Selamat Datang di Maumere...

SELAMAT BUAT PAKET AN-SAR (YOS ANSAR RERA-P.NONG SUSAR) yang dipercayakan masyarakat Kabupaten Sikka sebagai BUPATI dan WAKIL BUPATI SIKKA 2013-2018..
Pemandangan di Kolisia, Kecamatan Magepanda

Monday 10 September 2012

Dititip di 'Rumah Tinggi' (2)

75 Tahun Seminari Tinggi Ledalero

PADA tahun 1932, angkatan pertama seminari telah menyelesaikan pendidikan menengahnya. Bagaimana selanjutnya? Gedung khusus belum ada. Maka mereka pun dititipkan di rumah yang baru selesai dibangun untuk para misionaris SVD di Mataloko, sebuah rumah bertingkat yang karena itu disebut "Rumah Tinggi" Namun, pertanyaan paling mendasar adalah: apakah para lulusan itu menjadi calon imam praja/diosesan atau SVD? P. Cornelissen mengajukan gagasan: sebaiknya orang-orang pertama dari Nusa Tenggara ini diterima sebagai calon imam SVD. Alasannya, waktu itu semua imam yang bekerja di wilayah ini adalah anggota SVD. Agar lebih tampak persamaan antara imam-imam pribumi dan SVD, maka orang-orang pertama ini diterima sebagai calon imam SVD. Perbedaan pribumi dan Barat tidak diperbesar lagi dengan perbedaan imam praja dan religius.

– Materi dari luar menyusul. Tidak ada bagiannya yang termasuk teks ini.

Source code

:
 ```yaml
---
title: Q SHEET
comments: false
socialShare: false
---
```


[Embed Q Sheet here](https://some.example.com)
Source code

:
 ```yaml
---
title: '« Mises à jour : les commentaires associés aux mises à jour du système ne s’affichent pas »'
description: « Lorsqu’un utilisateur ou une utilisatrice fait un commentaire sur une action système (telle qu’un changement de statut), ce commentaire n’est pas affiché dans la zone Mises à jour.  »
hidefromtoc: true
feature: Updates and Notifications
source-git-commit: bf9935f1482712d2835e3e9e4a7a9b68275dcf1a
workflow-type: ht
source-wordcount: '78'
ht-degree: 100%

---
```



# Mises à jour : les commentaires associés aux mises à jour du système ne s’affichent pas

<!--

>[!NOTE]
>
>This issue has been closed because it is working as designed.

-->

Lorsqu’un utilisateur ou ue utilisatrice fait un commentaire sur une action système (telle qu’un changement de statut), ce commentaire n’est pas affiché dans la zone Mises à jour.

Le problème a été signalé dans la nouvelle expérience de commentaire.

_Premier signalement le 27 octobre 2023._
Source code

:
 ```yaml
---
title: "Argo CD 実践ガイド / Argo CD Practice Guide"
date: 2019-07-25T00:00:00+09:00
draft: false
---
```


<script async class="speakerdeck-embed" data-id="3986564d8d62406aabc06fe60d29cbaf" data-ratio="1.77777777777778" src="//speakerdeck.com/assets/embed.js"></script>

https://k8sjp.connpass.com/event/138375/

Maka, setelah setahun menanti, tujuh orang angkatan pertama novis SVD diterima secara resmi dan memulai masa novisiatnya pada tanggal 16 Oktober 1933.

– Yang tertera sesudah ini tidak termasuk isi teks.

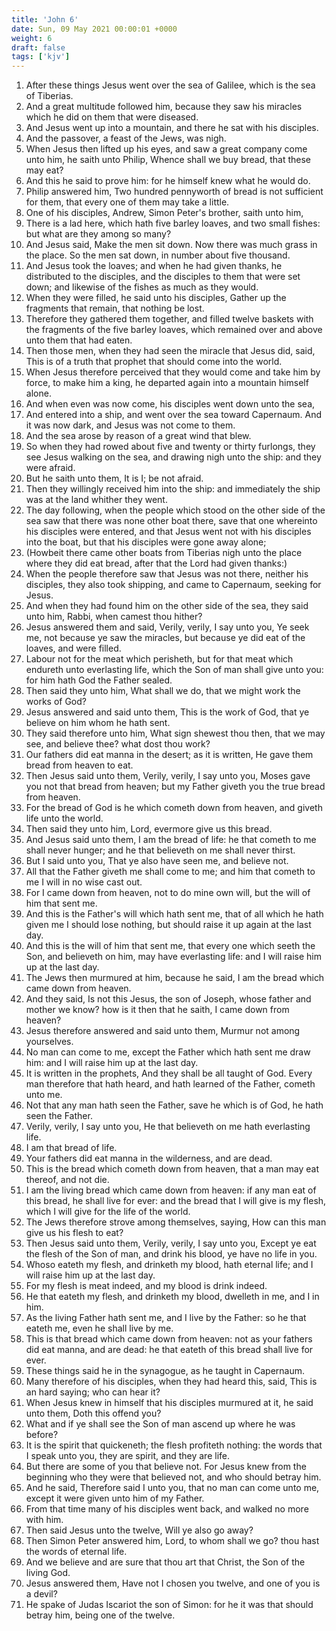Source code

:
 ```yaml
---
title: 'John 6'
date: Sun, 09 May 2021 00:00:01 +0000
weight: 6
draft: false
tags: ['kjv'] 
---
```


1. After these things Jesus went over the sea of Galilee, which is the sea of Tiberias.
2. And a great multitude followed him, because they saw his miracles which he did on them that were diseased.
3. And Jesus went up into a mountain, and there he sat with his disciples.
4. And the passover, a feast of the Jews, was nigh.
5. When Jesus then lifted up his eyes, and saw a great company come unto him, he saith unto Philip, Whence shall we buy bread, that these may eat?
6. And this he said to prove him: for he himself knew what he would do.
7. Philip answered him, Two hundred pennyworth of bread is not sufficient for them, that every one of them may take a little.
8. One of his disciples, Andrew, Simon Peter's brother, saith unto him,
9. There is a lad here, which hath five barley loaves, and two small fishes: but what are they among so many?
10. And Jesus said, Make the men sit down. Now there was much grass in the place. So the men sat down, in number about five thousand.
11. And Jesus took the loaves; and when he had given thanks, he distributed to the disciples, and the disciples to them that were set down; and likewise of the fishes as much as they would.
12. When they were filled, he said unto his disciples, Gather up the fragments that remain, that nothing be lost.
13. Therefore they gathered them together, and filled twelve baskets with the fragments of the five barley loaves, which remained over and above unto them that had eaten.
14. Then those men, when they had seen the miracle that Jesus did, said, This is of a truth that prophet that should come into the world.
15. When Jesus therefore perceived that they would come and take him by force, to make him a king, he departed again into a mountain himself alone.
16. And when even was now come, his disciples went down unto the sea,
17. And entered into a ship, and went over the sea toward Capernaum. And it was now dark, and Jesus was not come to them.
18. And the sea arose by reason of a great wind that blew.
19. So when they had rowed about five and twenty or thirty furlongs, they see Jesus walking on the sea, and drawing nigh unto the ship: and they were afraid.
20. But he saith unto them, It is I; be not afraid.
21. Then they willingly received him into the ship: and immediately the ship was at the land whither they went.
22. The day following, when the people which stood on the other side of the sea saw that there was none other boat there, save that one whereinto his disciples were entered, and that Jesus went not with his disciples into the boat, but that his disciples were gone away alone;
23. (Howbeit there came other boats from Tiberias nigh unto the place where they did eat bread, after that the Lord had given thanks:)
24. When the people therefore saw that Jesus was not there, neither his disciples, they also took shipping, and came to Capernaum, seeking for Jesus.
25. And when they had found him on the other side of the sea, they said unto him, Rabbi, when camest thou hither?
26. Jesus answered them and said, Verily, verily, I say unto you, Ye seek me, not because ye saw the miracles, but because ye did eat of the loaves, and were filled.
27. Labour not for the meat which perisheth, but for that meat which endureth unto everlasting life, which the Son of man shall give unto you: for him hath God the Father sealed.
28. Then said they unto him, What shall we do, that we might work the works of God?
29. Jesus answered and said unto them, This is the work of God, that ye believe on him whom he hath sent.
30. They said therefore unto him, What sign shewest thou then, that we may see, and believe thee? what dost thou work?
31. Our fathers did eat manna in the desert; as it is written, He gave them bread from heaven to eat.
32. Then Jesus said unto them, Verily, verily, I say unto you, Moses gave you not that bread from heaven; but my Father giveth you the true bread from heaven.
33. For the bread of God is he which cometh down from heaven, and giveth life unto the world.
34. Then said they unto him, Lord, evermore give us this bread.
35. And Jesus said unto them, I am the bread of life: he that cometh to me shall never hunger; and he that believeth on me shall never thirst.
36. But I said unto you, That ye also have seen me, and believe not.
37. All that the Father giveth me shall come to me; and him that cometh to me I will in no wise cast out.
38. For I came down from heaven, not to do mine own will, but the will of him that sent me.
39. And this is the Father's will which hath sent me, that of all which he hath given me I should lose nothing, but should raise it up again at the last day.
40. And this is the will of him that sent me, that every one which seeth the Son, and believeth on him, may have everlasting life: and I will raise him up at the last day.
41. The Jews then murmured at him, because he said, I am the bread which came down from heaven.
42. And they said, Is not this Jesus, the son of Joseph, whose father and mother we know? how is it then that he saith, I came down from heaven?
43. Jesus therefore answered and said unto them, Murmur not among yourselves.
44. No man can come to me, except the Father which hath sent me draw him: and I will raise him up at the last day.
45. It is written in the prophets, And they shall be all taught of God. Every man therefore that hath heard, and hath learned of the Father, cometh unto me.
46. Not that any man hath seen the Father, save he which is of God, he hath seen the Father.
47. Verily, verily, I say unto you, He that believeth on me hath everlasting life.
48. I am that bread of life.
49. Your fathers did eat manna in the wilderness, and are dead.
50. This is the bread which cometh down from heaven, that a man may eat thereof, and not die.
51. I am the living bread which came down from heaven: if any man eat of this bread, he shall live for ever: and the bread that I will give is my flesh, which I will give for the life of the world.
52. The Jews therefore strove among themselves, saying, How can this man give us his flesh to eat?
53. Then Jesus said unto them, Verily, verily, I say unto you, Except ye eat the flesh of the Son of man, and drink his blood, ye have no life in you.
54. Whoso eateth my flesh, and drinketh my blood, hath eternal life; and I will raise him up at the last day.
55. For my flesh is meat indeed, and my blood is drink indeed.
56. He that eateth my flesh, and drinketh my blood, dwelleth in me, and I in him.
57. As the living Father hath sent me, and I live by the Father: so he that eateth me, even he shall live by me.
58. This is that bread which came down from heaven: not as your fathers did eat manna, and are dead: he that eateth of this bread shall live for ever.
59. These things said he in the synagogue, as he taught in Capernaum.
60. Many therefore of his disciples, when they had heard this, said, This is an hard saying; who can hear it?
61. When Jesus knew in himself that his disciples murmured at it, he said unto them, Doth this offend you?
62. What and if ye shall see the Son of man ascend up where he was before?
63. It is the spirit that quickeneth; the flesh profiteth nothing: the words that I speak unto you, they are spirit, and they are life.
64. But there are some of you that believe not. For Jesus knew from the beginning who they were that believed not, and who should betray him.
65. And he said, Therefore said I unto you, that no man can come unto me, except it were given unto him of my Father.
66. From that time many of his disciples went back, and walked no more with him.
67. Then said Jesus unto the twelve, Will ye also go away?
68. Then Simon Peter answered him, Lord, to whom shall we go? thou hast the words of eternal life.
69. And we believe and are sure that thou art that Christ, the Son of the living God.
70. Jesus answered them, Have not I chosen you twelve, and one of you is a devil?
71. He spake of Judas Iscariot the son of Simon: for he it was that should betray him, being one of the twelve.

Enam orang dari angkatan ini kemudian mengikrarkan kaul pertama pada tanggal 17 Januari 1936. Saat itu mereka sudah cukup maju dalam studi, yang telah dimulainya pada tahun 1932. P. Cornelissen, yang mendampingi para calon ini sejak seminari menengah, mempunyai rasa bahagia dan bangga tersendiri.
Karena para frater hanya dititipkan di "Rumah Tinggi" di Mataloko, maka sejak tahun 1935 mulai dicari tempat baru untuk sebagai seminari tinggi. PJ Bouma yang saat itu menjadi pemimpin tertinggi SVD di wilayah ini, dibantu oleh PH Hermens dan PA Visser mempertimbangkan beberapa kemungkinan. Lembah Hokeng menjadi salah satu alternatif yang cukup kuat. Namun, kecemasan akan malaria menjadi alasan utama untuk mundur dari kemungkinan itu.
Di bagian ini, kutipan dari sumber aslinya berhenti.